Navigating HIPAA in the Electronic Age:
What DCs Must Know

The Chiro.Org Blog


SOURCE:   ACA News ~ March 2015


By Gina Shaw


It has been nearly 20 years since the Health Insurance Portability and Accountability Act of 1996 (HIPAA) was passed and more than five years since its privacy protections for health care consumers were significantly strengthened by the Health Information Technology for Economic and Clinical Health (HITECH) Act of 2009, as more healthcare transactions became electronic.

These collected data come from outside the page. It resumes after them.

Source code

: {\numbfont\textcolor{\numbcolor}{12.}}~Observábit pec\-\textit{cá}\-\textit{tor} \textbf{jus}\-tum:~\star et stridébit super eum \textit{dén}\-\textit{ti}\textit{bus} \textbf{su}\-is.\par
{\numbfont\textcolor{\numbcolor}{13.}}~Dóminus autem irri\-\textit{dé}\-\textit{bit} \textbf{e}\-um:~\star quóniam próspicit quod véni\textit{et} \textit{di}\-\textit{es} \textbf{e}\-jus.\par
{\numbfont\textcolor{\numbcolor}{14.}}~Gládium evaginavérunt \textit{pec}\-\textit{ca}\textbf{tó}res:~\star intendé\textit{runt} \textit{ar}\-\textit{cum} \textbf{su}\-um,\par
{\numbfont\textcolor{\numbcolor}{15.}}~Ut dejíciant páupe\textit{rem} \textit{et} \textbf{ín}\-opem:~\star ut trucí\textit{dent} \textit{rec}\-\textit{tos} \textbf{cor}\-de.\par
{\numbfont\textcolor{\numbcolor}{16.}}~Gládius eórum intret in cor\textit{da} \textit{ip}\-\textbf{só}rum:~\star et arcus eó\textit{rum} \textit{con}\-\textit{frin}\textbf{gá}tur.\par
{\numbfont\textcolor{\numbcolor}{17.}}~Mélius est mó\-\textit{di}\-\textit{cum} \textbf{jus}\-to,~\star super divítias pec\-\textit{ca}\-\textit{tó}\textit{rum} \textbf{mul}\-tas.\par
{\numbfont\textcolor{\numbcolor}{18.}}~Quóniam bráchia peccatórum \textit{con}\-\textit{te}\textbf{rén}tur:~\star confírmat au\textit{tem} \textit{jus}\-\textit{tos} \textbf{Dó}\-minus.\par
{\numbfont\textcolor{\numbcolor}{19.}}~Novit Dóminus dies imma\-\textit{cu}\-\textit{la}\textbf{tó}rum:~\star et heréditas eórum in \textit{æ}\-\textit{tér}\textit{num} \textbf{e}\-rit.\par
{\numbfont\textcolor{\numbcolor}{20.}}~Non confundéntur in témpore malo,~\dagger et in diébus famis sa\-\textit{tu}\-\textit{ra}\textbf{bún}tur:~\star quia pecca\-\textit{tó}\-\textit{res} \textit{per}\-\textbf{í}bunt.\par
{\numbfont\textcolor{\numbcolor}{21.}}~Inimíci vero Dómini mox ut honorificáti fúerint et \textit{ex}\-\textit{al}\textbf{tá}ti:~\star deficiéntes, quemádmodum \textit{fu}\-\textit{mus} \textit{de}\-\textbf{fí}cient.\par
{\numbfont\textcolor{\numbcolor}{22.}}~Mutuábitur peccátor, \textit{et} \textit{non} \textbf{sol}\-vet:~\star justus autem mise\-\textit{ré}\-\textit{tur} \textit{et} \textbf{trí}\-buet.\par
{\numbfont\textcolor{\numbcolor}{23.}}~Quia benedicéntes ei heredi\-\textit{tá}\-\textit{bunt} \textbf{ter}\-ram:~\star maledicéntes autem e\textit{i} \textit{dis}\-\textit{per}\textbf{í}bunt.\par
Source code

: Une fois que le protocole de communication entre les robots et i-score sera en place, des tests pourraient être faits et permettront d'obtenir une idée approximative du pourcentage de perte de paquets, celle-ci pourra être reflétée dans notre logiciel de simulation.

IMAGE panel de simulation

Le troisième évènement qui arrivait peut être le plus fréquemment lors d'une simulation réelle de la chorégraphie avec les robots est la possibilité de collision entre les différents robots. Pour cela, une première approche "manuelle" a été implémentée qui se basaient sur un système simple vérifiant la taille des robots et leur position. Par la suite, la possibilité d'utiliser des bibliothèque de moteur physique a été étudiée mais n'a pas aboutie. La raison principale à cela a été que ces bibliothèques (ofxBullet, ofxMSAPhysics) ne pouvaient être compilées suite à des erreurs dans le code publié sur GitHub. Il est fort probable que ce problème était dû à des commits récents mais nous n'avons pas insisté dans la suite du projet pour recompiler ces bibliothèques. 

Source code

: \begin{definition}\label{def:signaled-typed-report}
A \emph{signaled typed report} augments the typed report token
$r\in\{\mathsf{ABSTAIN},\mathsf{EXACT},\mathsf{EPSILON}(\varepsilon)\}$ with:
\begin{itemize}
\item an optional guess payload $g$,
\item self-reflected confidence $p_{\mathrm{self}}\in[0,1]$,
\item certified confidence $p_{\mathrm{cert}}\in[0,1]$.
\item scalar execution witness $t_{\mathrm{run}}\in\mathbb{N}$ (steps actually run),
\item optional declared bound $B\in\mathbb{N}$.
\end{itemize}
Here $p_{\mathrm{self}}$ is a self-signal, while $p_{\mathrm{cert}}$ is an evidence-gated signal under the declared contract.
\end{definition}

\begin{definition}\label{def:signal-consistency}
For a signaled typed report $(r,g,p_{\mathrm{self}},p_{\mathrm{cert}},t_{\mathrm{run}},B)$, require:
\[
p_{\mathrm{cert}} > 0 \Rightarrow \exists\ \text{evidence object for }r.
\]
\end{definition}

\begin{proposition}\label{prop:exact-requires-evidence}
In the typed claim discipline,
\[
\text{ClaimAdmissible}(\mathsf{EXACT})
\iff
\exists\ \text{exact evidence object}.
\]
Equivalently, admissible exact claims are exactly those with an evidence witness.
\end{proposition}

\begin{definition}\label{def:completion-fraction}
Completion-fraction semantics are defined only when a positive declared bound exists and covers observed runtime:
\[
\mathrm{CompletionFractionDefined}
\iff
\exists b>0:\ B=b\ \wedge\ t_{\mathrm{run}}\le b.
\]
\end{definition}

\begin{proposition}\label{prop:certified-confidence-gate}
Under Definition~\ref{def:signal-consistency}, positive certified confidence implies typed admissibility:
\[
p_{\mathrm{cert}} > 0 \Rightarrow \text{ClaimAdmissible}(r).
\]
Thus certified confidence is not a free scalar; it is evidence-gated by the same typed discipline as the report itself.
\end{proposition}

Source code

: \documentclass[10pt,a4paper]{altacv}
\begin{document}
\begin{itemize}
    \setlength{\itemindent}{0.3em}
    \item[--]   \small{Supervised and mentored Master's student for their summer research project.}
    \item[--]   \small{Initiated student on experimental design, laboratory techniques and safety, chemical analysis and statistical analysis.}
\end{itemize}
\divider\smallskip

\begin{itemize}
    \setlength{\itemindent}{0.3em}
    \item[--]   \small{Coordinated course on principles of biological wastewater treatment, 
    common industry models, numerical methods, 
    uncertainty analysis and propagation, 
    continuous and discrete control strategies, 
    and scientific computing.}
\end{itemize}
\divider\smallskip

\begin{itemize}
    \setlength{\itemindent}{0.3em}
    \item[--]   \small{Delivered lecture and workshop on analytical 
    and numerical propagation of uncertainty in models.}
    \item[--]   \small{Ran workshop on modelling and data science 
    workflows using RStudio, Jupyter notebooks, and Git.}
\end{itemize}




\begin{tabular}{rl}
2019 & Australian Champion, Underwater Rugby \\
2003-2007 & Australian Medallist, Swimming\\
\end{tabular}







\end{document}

But even so, many clinicians — especially those in smaller, often non-hospital-affiliated practices such as chiropractic — may not be up to speed on what they need to do to protect their patients’ privacy in the electronic age and comply with laws like HIPAA and HITECH, says Steven Baker, DC, DABFP, DABCO, a councilor with the Council on Chiropractic Education.

“Pretty much every office has a HIPAA form that they have their patients sign, saying here’s what we can do with your information,” he says. “But often they have just picked it up from a practice management group, and they may not really know what’s on that form or what it obligates them to do.”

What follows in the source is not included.